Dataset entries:
= = = =

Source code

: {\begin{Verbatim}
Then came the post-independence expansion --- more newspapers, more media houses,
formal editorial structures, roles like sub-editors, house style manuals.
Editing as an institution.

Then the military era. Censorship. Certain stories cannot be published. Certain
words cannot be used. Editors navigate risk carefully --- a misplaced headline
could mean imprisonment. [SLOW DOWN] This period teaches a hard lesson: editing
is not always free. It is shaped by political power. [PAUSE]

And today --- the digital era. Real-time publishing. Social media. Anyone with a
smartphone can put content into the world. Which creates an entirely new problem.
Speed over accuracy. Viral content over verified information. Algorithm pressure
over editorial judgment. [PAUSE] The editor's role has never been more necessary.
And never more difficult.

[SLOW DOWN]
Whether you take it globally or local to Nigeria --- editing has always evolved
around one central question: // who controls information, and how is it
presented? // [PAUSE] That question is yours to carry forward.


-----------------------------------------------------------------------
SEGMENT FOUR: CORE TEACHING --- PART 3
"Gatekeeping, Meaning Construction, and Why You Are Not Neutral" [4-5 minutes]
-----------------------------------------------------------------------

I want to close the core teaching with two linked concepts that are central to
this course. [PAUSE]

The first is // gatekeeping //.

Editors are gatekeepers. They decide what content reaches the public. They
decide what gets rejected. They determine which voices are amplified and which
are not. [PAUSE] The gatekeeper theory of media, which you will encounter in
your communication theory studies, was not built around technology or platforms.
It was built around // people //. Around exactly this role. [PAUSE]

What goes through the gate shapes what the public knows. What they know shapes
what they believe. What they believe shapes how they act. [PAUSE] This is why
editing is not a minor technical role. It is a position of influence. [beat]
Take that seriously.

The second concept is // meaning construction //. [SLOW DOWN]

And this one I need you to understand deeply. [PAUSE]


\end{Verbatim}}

= = = =

[WORK INSTRUCTION]
Without any change, reproduce the data in full.

[REPLY]
Source code

: {\begin{Verbatim}
Then came the post-independence expansion --- more newspapers, more media houses,
formal editorial structures, roles like sub-editors, house style manuals.
Editing as an institution.

Then the military era. Censorship. Certain stories cannot be published. Certain
words cannot be used. Editors navigate risk carefully --- a misplaced headline
could mean imprisonment. [SLOW DOWN] This period teaches a hard lesson: editing
is not always free. It is shaped by political power. [PAUSE]

And today --- the digital era. Real-time publishing. Social media. Anyone with a
smartphone can put content into the world. Which creates an entirely new problem.
Speed over accuracy. Viral content over verified information. Algorithm pressure
over editorial judgment. [PAUSE] The editor's role has never been more necessary.
And never more difficult.

[SLOW DOWN]
Whether you take it globally or local to Nigeria --- editing has always evolved
around one central question: // who controls information, and how is it
presented? // [PAUSE] That question is yours to carry forward.


-----------------------------------------------------------------------
SEGMENT FOUR: CORE TEACHING --- PART 3
"Gatekeeping, Meaning Construction, and Why You Are Not Neutral" [4-5 minutes]
-----------------------------------------------------------------------

I want to close the core teaching with two linked concepts that are central to
this course. [PAUSE]

The first is // gatekeeping //.

Editors are gatekeepers. They decide what content reaches the public. They
decide what gets rejected. They determine which voices are amplified and which
are not. [PAUSE] The gatekeeper theory of media, which you will encounter in
your communication theory studies, was not built around technology or platforms.
It was built around // people //. Around exactly this role. [PAUSE]

What goes through the gate shapes what the public knows. What they know shapes
what they believe. What they believe shapes how they act. [PAUSE] This is why
editing is not a minor technical role. It is a position of influence. [beat]
Take that seriously.

The second concept is // meaning construction //. [SLOW DOWN]

And this one I need you to understand deeply. [PAUSE]


\end{Verbatim}}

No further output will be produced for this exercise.